#### Your instructions
Report each line from the entries in which "inputs" can be found.

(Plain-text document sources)
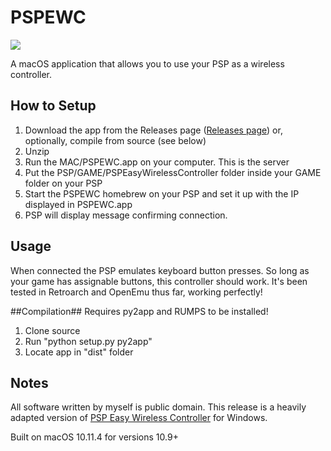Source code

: # PSPEWC
![](https://raw.githubusercontent.com/jacquesCedric/PSPEWC-mac/master/icon_128x128.png)

A macOS application that allows you to use your PSP as a wireless controller.

## How to Setup
1. Download the app from the Releases page ([Releases page](https://github.com/jacquesCedric/PSPEWC-mac/releases)) or, optionally, compile from source (see below)
2. Unzip
4. Run the MAC/PSPEWC.app on your computer. This is the server
5. Put the PSP/GAME/PSPEasyWirelessController folder inside your GAME folder on your PSP
6. Start the PSPEWC homebrew on your PSP and set it up with the IP displayed in PSPEWC.app
7. PSP will display message confirming connection.

## Usage
When connected the PSP emulates keyboard button presses. So long as your game has assignable buttons, this controller should work. It's been tested in Retroarch and OpenEmu thus far, working perfectly!

##Compilation##
Requires py2app and RUMPS to be installed!
1. Clone source
2. Run "python setup.py py2app"
3. Locate app in "dist" folder

## Notes
All software written by myself is public domain.
This release is a heavily adapted version of [PSP Easy Wireless Controller](https://github.com/atphalix/PSP-Easy-Wireless-Controller) for Windows.

Built on macOS 10.11.4 for versions 10.9+

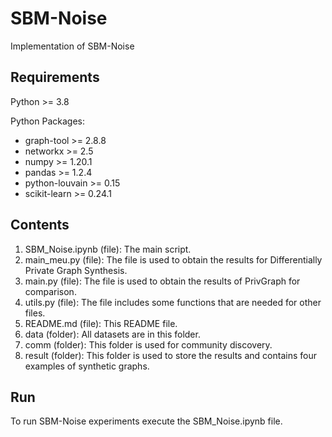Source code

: # SBM-Noise
Implementation of SBM-Noise
## Requirements

Python >= 3.8

Python Packages:
- graph-tool >= 2.8.8
- networkx >= 2.5
- numpy >= 1.20.1
- pandas >= 1.2.4
- python-louvain >= 0.15
- scikit-learn >= 0.24.1

## Contents
1. SBM_Noise.ipynb (file): The main script.
2. main_meu.py (file): The file is used to obtain the results for Differentially Private Graph Synthesis.
3. main.py (file): The file is used to obtain the results of PrivGraph for comparison.
4. utils.py (file): The file includes some functions that are needed for other files.
5. README.md (file): This README file.
6. data (folder): All datasets are in this folder.
7. comm (folder): This folder is used for community discovery.
8. result (folder): This folder is used to store the results and contains four examples of synthetic graphs.

## Run
To run SBM-Noise experiments execute the SBM_Noise.ipynb file.
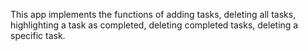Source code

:This app implements the functions of adding tasks, deleting all tasks, highlighting a task as completed, deleting completed tasks, deleting a specific task.

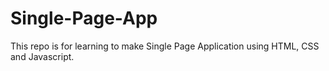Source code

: # Single-Page-App
This repo is for learning to make Single Page Application using HTML, CSS and Javascript.
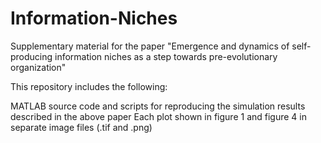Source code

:# Information-Niches
Supplementary material for the paper "Emergence and dynamics of self-producing information niches as a step towards pre-evolutionary organization"

This repository includes the following:

MATLAB source code and scripts for reproducing the simulation results described in the above paper
Each plot shown in figure 1 and figure 4 in separate image files (.tif and .png)
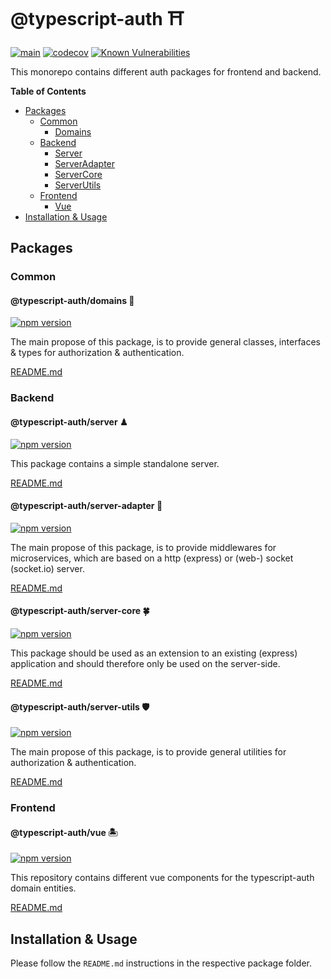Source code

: # @typescript-auth ⛩	

[![main](https://github.com/Tada5hi/typescript-auth/actions/workflows/main.yml/badge.svg)](https://github.com/Tada5hi/typescript-auth/actions/workflows/main.yml)
[![codecov](https://codecov.io/gh/Tada5hi/typescript-auth/branch/master/graph/badge.svg?token=FHE347R1NW)](https://codecov.io/gh/Tada5hi/typescript-auth)
[![Known Vulnerabilities](https://snyk.io/test/github/Tada5hi/typescript-auth/badge.svg)](https://snyk.io/test/github/Tada5hi/typescript-auth)

This monorepo contains different auth packages for frontend and backend.

**Table of Contents**

- [Packages](#Packages)
  - [Common](#common)
    - [Domains](#typescript-authdomains-)
  - [Backend](#backend)
    - [Server](#typescript-authserver-)
    - [ServerAdapter](#typescript-authserver-adapter-)
    - [ServerCore](#typescript-authserver-core-)
    - [ServerUtils](#typescript-authserver-utils-)
  - [Frontend](#frontend)
    - [Vue](#typescript-authvue-)
- [Installation & Usage](#installation--usage)

## Packages

### Common

#### @typescript-auth/domains 🎉
[![npm version](https://badge.fury.io/js/@typescript-auth%2Fdomains.svg)](https://badge.fury.io/js/@typescript-auth%2Fdomains)

The main propose of this package, is to provide general classes, interfaces & types for authorization & authentication.

[README.md](https://github.com/Tada5hi/typescript-auth/tree/master/packages/common/domains#README.md)

### Backend

#### @typescript-auth/server ♟
[![npm version](https://badge.fury.io/js/@typescript-auth%2Fserver.svg)](https://badge.fury.io/js/@typescript-auth%2Fserver)

This package contains a simple standalone server.

[README.md](https://github.com/Tada5hi/typescript-auth/tree/master/packages/backend/server#README.md)

#### @typescript-auth/server-adapter 🌉
[![npm version](https://badge.fury.io/js/@typescript-auth%2Fserver-adapter.svg)](https://badge.fury.io/js/@typescript-auth%2Fserver-adapter)

The main propose of this package, is to provide middlewares for microservices, which are based on a http (express) or (web-) socket (socket.io) server.

[README.md](https://github.com/Tada5hi/typescript-auth/tree/master/packages/backend/server-adapter#README.md)

#### @typescript-auth/server-core 🍀
[![npm version](https://badge.fury.io/js/@typescript-auth%2Fserver-core.svg)](https://badge.fury.io/js/@typescript-auth%2Fserver-core)

This package should be used as an extension to an existing (express) application and
should therefore only be used on the server-side.

[README.md](https://github.com/Tada5hi/typescript-auth/tree/master/packages/backend/server-core#README.md)

#### @typescript-auth/server-utils 🛡
[![npm version](https://badge.fury.io/js/@typescript-auth%2Fserver-utils.svg)](https://badge.fury.io/js/@typescript-auth%2Fserver-utils)

The main propose of this package, is to provide general utilities for authorization & authentication.

[README.md](https://github.com/Tada5hi/typescript-auth/tree/master/packages/backend/server-utils#README.md)

### Frontend

#### @typescript-auth/vue 🏝
[![npm version](https://badge.fury.io/js/@typescript-auth%2Fvue.svg)](https://badge.fury.io/js/@typescript-auth%2Fvue)

This repository contains different vue components for the typescript-auth domain entities.

[README.md](https://github.com/Tada5hi/typescript-auth/tree/master/packages/frontend/vue#README.md)

## Installation & Usage
Please follow the `README.md` instructions in the respective package folder.


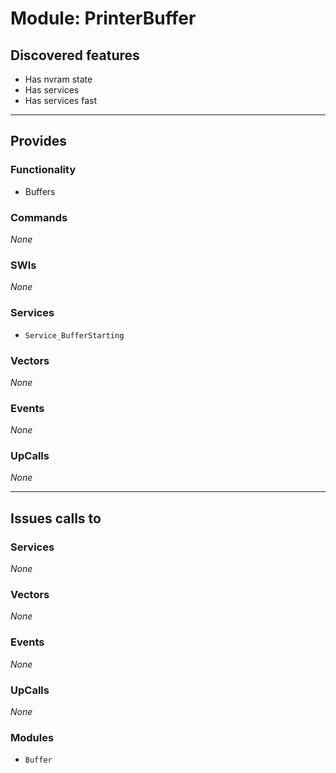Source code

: # Module: PrinterBuffer

## Discovered features


* Has nvram state
* Has services
* Has services fast

---

## Provides

### Functionality


* Buffers

### Commands


*None*


### SWIs


*None*


### Services


* `Service_BufferStarting`


### Vectors


*None*


### Events


*None*


### UpCalls


*None*


---

## Issues calls to

### Services


*None*


### Vectors


*None*


### Events


*None*


### UpCalls


*None*


### Modules


* `Buffer`


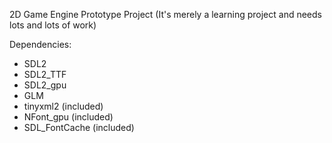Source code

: 2D Game Engine Prototype Project (It's merely a learning project and needs lots and lots of work)

Dependencies:
- SDL2
- SDL2_TTF
- SDL2_gpu
- GLM
- tinyxml2 (included)
- NFont_gpu (included)
- SDL_FontCache (included)

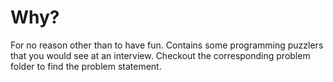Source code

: Why?
====

For no reason other than to have fun. Contains some programming puzzlers that you would see at an interview.
Checkout the corresponding problem folder to find the problem statement.
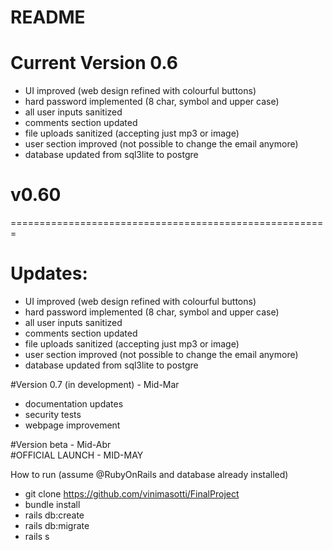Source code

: # README

# Current Version 0.6  <br> 
- UI improved (web design refined with colourful buttons)
- hard password implemented (8 char, symbol and upper case)
- all user inputs sanitized
- comments section updated
- file uploads sanitized (accepting just mp3 or image)
- user section improved (not possible to change the email anymore)
- database updated from sql3lite to postgre
# v0.60<br>
=======================================================
# Updates: <br> 
- UI improved (web design refined with colourful buttons) <br>
- hard password implemented (8 char, symbol and upper case) <br>
- all user inputs sanitized <br> 
- comments section updated <br>
- file uploads sanitized (accepting just mp3 or image) <br>
- user section improved (not possible to change the email anymore) <br>
- database updated from sql3lite to postgre <br>

#Version 0.7 (in development) - Mid-Mar <br>
- documentation updates
- security tests
- webpage improvement

#Version beta - Mid-Abr <br>
#OFFICIAL LAUNCH - MID-MAY <br>

How to run (assume @RubyOnRails and database already installed) <br>
- git clone https://github.com/vinimasotti/FinalProject <br>
- bundle install <br>
- rails db:create
- rails db:migrate <br>
- rails s <br>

#### Solution to this task
- all user inputs sanitized
- all user inputs sanitized <br> 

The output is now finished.